The show stopped running in 2013, but the character is back and this time, she has new exploits to endeavor. In “Dora the Explorer: City of Gold,” the first live-action movie based on the animated series, 14-year-old Dora is starting high school — a difficult enough task for any adolescent, but one made all the more daunting by the fact that she has never known any reality beyond the jungle.

“You’re going to see a different kind of Dora, one that connects with all kinds of audiences, not just kids,” Eugenio Derbez, who plays Alejandro Gutiérrez, a mysterious guide who leads Dora and her friends around the jungle, told NBC News.

Dora may be trying to navigate high school, but she can’t escape her past forever, and is soon summoned back to the jungle to save her parents. She reconnects with her monkey sidekick, the beloved Boots (Danny Trejo) and her long-standing fox enemy Sniper (Benicio Del Toro).

It's on this journey of a lifetime that she encounters Alejandro, the not-so-helpful guide.

“I’m the one who’s in charge of guiding Dora and her friends through the jungle, but I’m not as clever as I look or as brave as I can be,” Derbez said. “I’m really scared of everything.”

“Dora the Explorer: City of Gold,” which premieres on Aug. 9, was filmed in Australia, where poisonous snakes and deadly spiders abound and make for a somewhat terrifying set. But while Derbez acknowledged there were moments when he was genuinely afraid while filming, he was mostly amazed by the wonders around him.

“I always felt that I was being a kid all over again,” Derbez said. “Actually they were making fun of me constantly because I was climbing up the trees and taking pictures of everything … the trees are huge, the ants were this big, the mushrooms were different. It was the jungle.”

Just as Dora has changed in the last 20 years since the world was first introduced to the cartoon, Hollywood is slowly adapting for Latinos.

Countering stereotypes

Derbez, a highly acclaimed Mexican actor, comedian and filmmaker, had been trying to crossover to Hollywood for years, but he said he kept being offered the “same kinds of roles” as criminals, drug lords or gardeners.

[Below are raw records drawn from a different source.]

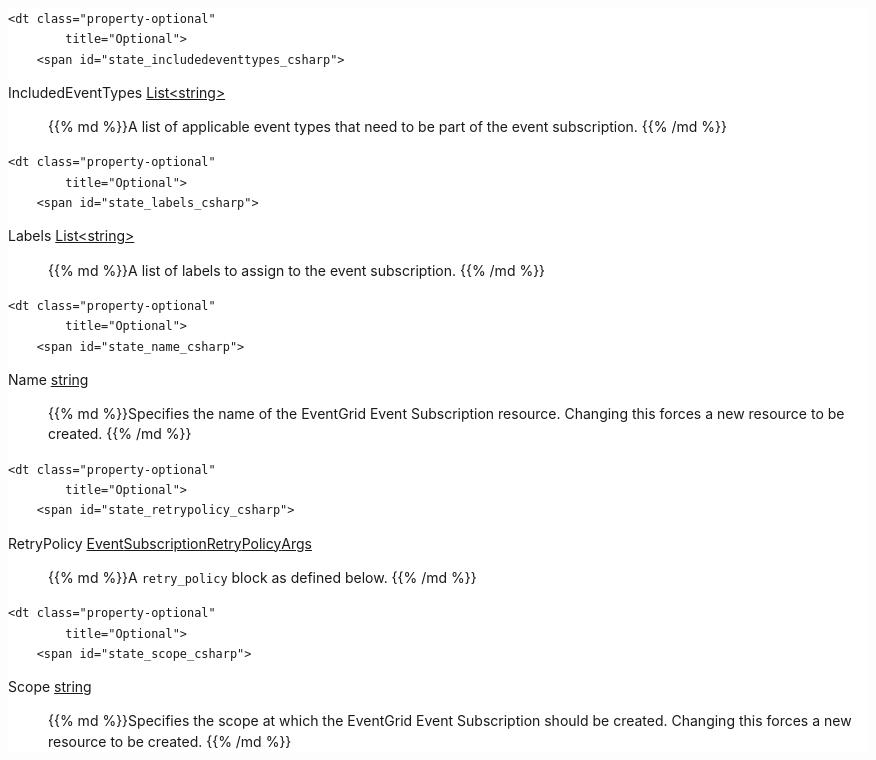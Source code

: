     <dt class="property-optional"
            title="Optional">
        <span id="state_includedeventtypes_csharp">
<a href="#state_includedeventtypes_csharp" style="color: inherit; text-decoration: inherit;">Included<wbr>Event<wbr>Types</a>
</span> 
        <span class="property-indicator"></span>
        <span class="property-type"><a href="https://docs.microsoft.com/en-us/dotnet/csharp/language-reference/builtin-types/built-in-types">List&lt;string&gt;</a></span>
    </dt>
    <dd>{{% md %}}A list of applicable event types that need to be part of the event subscription.
{{% /md %}}</dd>

    <dt class="property-optional"
            title="Optional">
        <span id="state_labels_csharp">
<a href="#state_labels_csharp" style="color: inherit; text-decoration: inherit;">Labels</a>
</span> 
        <span class="property-indicator"></span>
        <span class="property-type"><a href="https://docs.microsoft.com/en-us/dotnet/csharp/language-reference/builtin-types/built-in-types">List&lt;string&gt;</a></span>
    </dt>
    <dd>{{% md %}}A list of labels to assign to the event subscription.
{{% /md %}}</dd>

    <dt class="property-optional"
            title="Optional">
        <span id="state_name_csharp">
<a href="#state_name_csharp" style="color: inherit; text-decoration: inherit;">Name</a>
</span> 
        <span class="property-indicator"></span>
        <span class="property-type"><a href="https://docs.microsoft.com/en-us/dotnet/csharp/language-reference/builtin-types/built-in-types">string</a></span>
    </dt>
    <dd>{{% md %}}Specifies the name of the EventGrid Event Subscription resource. Changing this forces a new resource to be created.
{{% /md %}}</dd>

    <dt class="property-optional"
            title="Optional">
        <span id="state_retrypolicy_csharp">
<a href="#state_retrypolicy_csharp" style="color: inherit; text-decoration: inherit;">Retry<wbr>Policy</a>
</span> 
        <span class="property-indicator"></span>
        <span class="property-type"><a href="#eventsubscriptionretrypolicy">Event<wbr>Subscription<wbr>Retry<wbr>Policy<wbr>Args</a></span>
    </dt>
    <dd>{{% md %}}A `retry_policy` block as defined below.
{{% /md %}}</dd>

    <dt class="property-optional"
            title="Optional">
        <span id="state_scope_csharp">
<a href="#state_scope_csharp" style="color: inherit; text-decoration: inherit;">Scope</a>
</span> 
        <span class="property-indicator"></span>
        <span class="property-type"><a href="https://docs.microsoft.com/en-us/dotnet/csharp/language-reference/builtin-types/built-in-types">string</a></span>
    </dt>
    <dd>{{% md %}}Specifies the scope at which the EventGrid Event Subscription should be created. Changing this forces a new resource to be created.
{{% /md %}}</dd>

“After 10 years, I said, ‘no more,’” Derbez said. “I quit and went back to Mexico and I said, ‘I’m going to do my own shows, my own movies. That’s it. No more American dream.”

While in Mexico, however, Derbez received a call to audition for Adam Sandler’s “Jack and Jill,” a movie about twins who drive each other insane during Thanksgiving. He promptly flew to Los Angeles, where he met directly with Sandler.

“He said, ‘my nannies and my whole staff in my house, they’re Mexicans. And I asked them who was the funniest comedian in Mexico and they said your name,” Derbez said. “That’s my people.”

After the 2011 release of “Jack and Jill,” Derbez returned to Mexico, where he then began filming his now-legendary movie “Instructions Not Included,” a film about a ladies’ man who unexpectedly becomes a father. The comedy became the most successful Spanish-language film in the U.S. and worldwide.

“Back then, the studios were always trying to reach Latino audiences, but they thought the only theme we care about is immigration and it's not. And they thought that by only hiring someone called Martínez or González or Fernández, they’re going to have diversity in their movies.” Derbez said. “And that’s not true. People want to see their own stories.”

This is why Derbez only takes projects he believes counteract harmful stereotypes about Latinos, “Dora the Explorer: City of Gold” included.

“While watching Dora, you always learn something and here you’re going to learn a lot,” Derbez said. “Especially for Latinos, it’s a big deal because now we’re seeing this Latina that’s successful, brave, smart and hopefully she’s going to be inspiring for kids all over the world.”